On the day set for the hearing of this matter, the Board invited the parties to stipulate the facts upon which they relied. The respondent union then indicated that it had been certified to represent employees on March 25, 1992. In early April, an internal control form was sent to the union's regional membership services department with the effect that a negotiator from the Guelph regional office was assigned to this bargaining unit. However, at that time the Guelph regional office was experiencing staffing difficulties, and as a result, indicated that it could not handle the matter.
The staff complement at the Guelph regional office was due to be increased by one. However, that person was not appointed until July of 1992. In the meantime, one of the other staff representatives contacted members of this bargaining unit and a bargaining committee was appointed. During this period, the employer had the name of a contact person on the forms that were filed during the certification process, but did not contact anyone from the union. On June 26, 1992, the employer brought this application to terminate the union's bargaining rights. On July 3, notice to bargain was served by the union. The applicant employer has declined to enter into negotiations pending the disposition of this application. Finally, counsel for the union indicated that he had with him a petition signed by sixteen out of twenty-three employees in the bargaining unit to the effect that this application should be dismissed.

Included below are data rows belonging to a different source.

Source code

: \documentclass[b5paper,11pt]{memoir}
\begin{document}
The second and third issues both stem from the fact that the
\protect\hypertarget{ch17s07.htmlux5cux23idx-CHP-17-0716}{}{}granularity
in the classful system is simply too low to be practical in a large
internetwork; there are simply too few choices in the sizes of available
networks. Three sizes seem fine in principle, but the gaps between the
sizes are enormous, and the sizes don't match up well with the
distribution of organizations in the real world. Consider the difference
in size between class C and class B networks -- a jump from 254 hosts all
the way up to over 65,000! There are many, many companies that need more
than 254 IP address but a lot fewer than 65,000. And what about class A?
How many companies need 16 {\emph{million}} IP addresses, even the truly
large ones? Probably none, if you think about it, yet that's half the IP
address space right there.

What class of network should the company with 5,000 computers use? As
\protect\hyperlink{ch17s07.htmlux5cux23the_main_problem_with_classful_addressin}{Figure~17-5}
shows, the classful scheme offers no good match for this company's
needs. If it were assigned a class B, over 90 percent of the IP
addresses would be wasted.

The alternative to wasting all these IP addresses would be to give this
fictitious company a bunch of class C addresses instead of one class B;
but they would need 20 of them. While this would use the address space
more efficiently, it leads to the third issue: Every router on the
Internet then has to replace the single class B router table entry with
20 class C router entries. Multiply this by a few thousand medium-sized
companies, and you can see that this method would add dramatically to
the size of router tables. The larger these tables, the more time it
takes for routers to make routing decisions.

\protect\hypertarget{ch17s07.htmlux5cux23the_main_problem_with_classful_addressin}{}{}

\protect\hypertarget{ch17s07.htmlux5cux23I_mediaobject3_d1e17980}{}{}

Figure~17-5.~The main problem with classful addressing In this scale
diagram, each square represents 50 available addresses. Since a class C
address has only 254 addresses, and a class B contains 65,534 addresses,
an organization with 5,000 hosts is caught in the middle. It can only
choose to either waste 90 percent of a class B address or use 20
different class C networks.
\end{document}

The applicant employer stipulated that it had suffered prejudice as a result of the respondent union's delay in sending notice to bargain in the following manner. In February of 1992, a review team report was issued by the Ministry of Community and Social Services. One of the recommendations in this report was that the employer review its personal policies and consult with staff in this regard. Since that time, the employer has been in direct communication with employees in the bargaining unit about their preferences, and the result has been that a number of policies and structures have been developed that deal with issues normally addressed in collective bargaining, including the distribution of work, and policies that confer benefits on employees. Other policies are planned. The day after this application was filed, the employer implemented those policies. Among other things, the employer was concerned that the union might file an unfair labour practice complaint.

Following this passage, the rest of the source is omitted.